Northwestern University president Michael Schill looks on during a US House Education and the Workforce Committee hearing on anti-Israel protests on college campuses, on Capitol Hill in Washington, US, May 23, 2024. Photo: REUTERS/Amanda Andrade-Rhoades

The Anti-Defamation League (ADL) on Thursday called for Northwestern University president Michael Schill to resign from office following congressional testimony in which he admitted to knowing about rising antisemitism on campus and negotiating a favorable agreement with the students who led raucous anti-Israel protests on school property.

“President Schill’s testimony today clarified his leadership imperils Jewish students and that he has failed at every turn to take antisemitism on Northwestern University’s campus seriously,” the ADL’s midwest office said in a statement. “ADL Midwest renews its call for his immediate resignation.”

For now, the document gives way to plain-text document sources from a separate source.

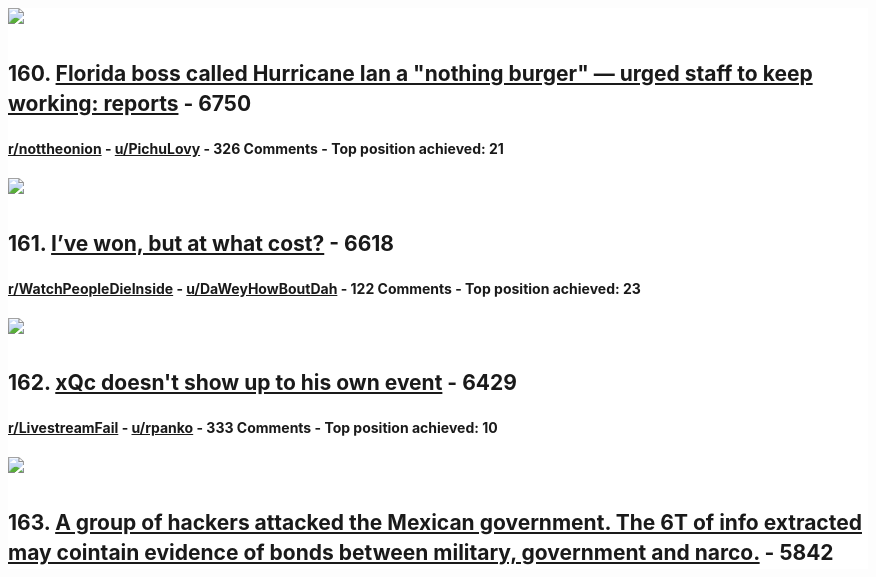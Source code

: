 <a href="https://v.redd.it/d0goi9zsn1r91"><img src="https://b.thumbs.redditmedia.com/w34ZElzTjdLC07TZKFoAxcL83fDtS8nDs64VVTPXfEg.jpg"></img></a>

## 160. [Florida boss called Hurricane Ian a "nothing burger" — urged staff to keep working: reports](http://reddit.com/r/nottheonion/comments/xscrpk/florida_boss_called_hurricane_ian_a_nothing/) - 6750
#### [r/nottheonion](http://reddit.com/r/nottheonion) - [u/PichuLovy](http://reddit.com/u/PichuLovy) - 326 Comments - Top position achieved: 21

<a href="https://www.cbsnews.com/news/hurricane-ian-florida-boss-nothing-burger-in-urging-staff-to-work/"><img src="https://a.thumbs.redditmedia.com/iCqozSjTaaEIyugZE5ebwGaRERRaS4sTUU0Df8A9HV8.jpg"></img></a>

## 161. [I’ve won, but at what cost?](http://reddit.com/r/WatchPeopleDieInside/comments/xs2z5i/ive_won_but_at_what_cost/) - 6618
#### [r/WatchPeopleDieInside](http://reddit.com/r/WatchPeopleDieInside) - [u/DaWeyHowBoutDah](http://reddit.com/u/DaWeyHowBoutDah) - 122 Comments - Top position achieved: 23

<a href="https://v.redd.it/o3tg1a8yb0r91"><img src="https://b.thumbs.redditmedia.com/pPXUNnHFh-Zu0Se8sF9LhL6Nz4NfGlPX9mQrb5lSJUg.jpg"></img></a>

## 162. [xQc doesn't show up to his own event](http://reddit.com/r/LivestreamFail/comments/xsh32j/xqc_doesnt_show_up_to_his_own_event/) - 6429
#### [r/LivestreamFail](http://reddit.com/r/LivestreamFail) - [u/rpanko](http://reddit.com/u/rpanko) - 333 Comments - Top position achieved: 10

<a href="https://clips.twitch.tv/DeterminedBumblingDugongKippa-yIBgKvaqqTFtwXTs"><img src="https://b.thumbs.redditmedia.com/rrNYQ9pGM5nSQDojDnsgNLXSSf4JbNGOucs-Lq2UTEM.jpg"></img></a>

## 163. [A group of hackers attacked the Mexican government. The 6T of info extracted may cointain evidence of bonds between military, government and narco.](http://reddit.com/r/news/comments/xsihya/a_group_of_hackers_attacked_the_mexican/) - 5842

The group went on to list a number of Schill’s alleged offenses, including his revealing that no Jewish students or faculty were consulted before he conceded to the demands of Students for Justice in Palestine (SJP), which built a pro-Hamas encampment on campus and refused to leave unless the school agreed to boycott and divest from Israel. Schill also confessed to appointing accused antisemites to a task force on antisemitism that ultimately disbanded when its members could not agree on a definition of antisemitism.

“And President Schill claimed during his testimony he still does not know who was behind the encampment, yet he somehow reached an agreement with the encampment leaders,” ADL Midwest continued. “[His] retention in the face of these failures is likely to keep Jewish students in harm’s way and impede any possibility of meaningful dialogue on campus.”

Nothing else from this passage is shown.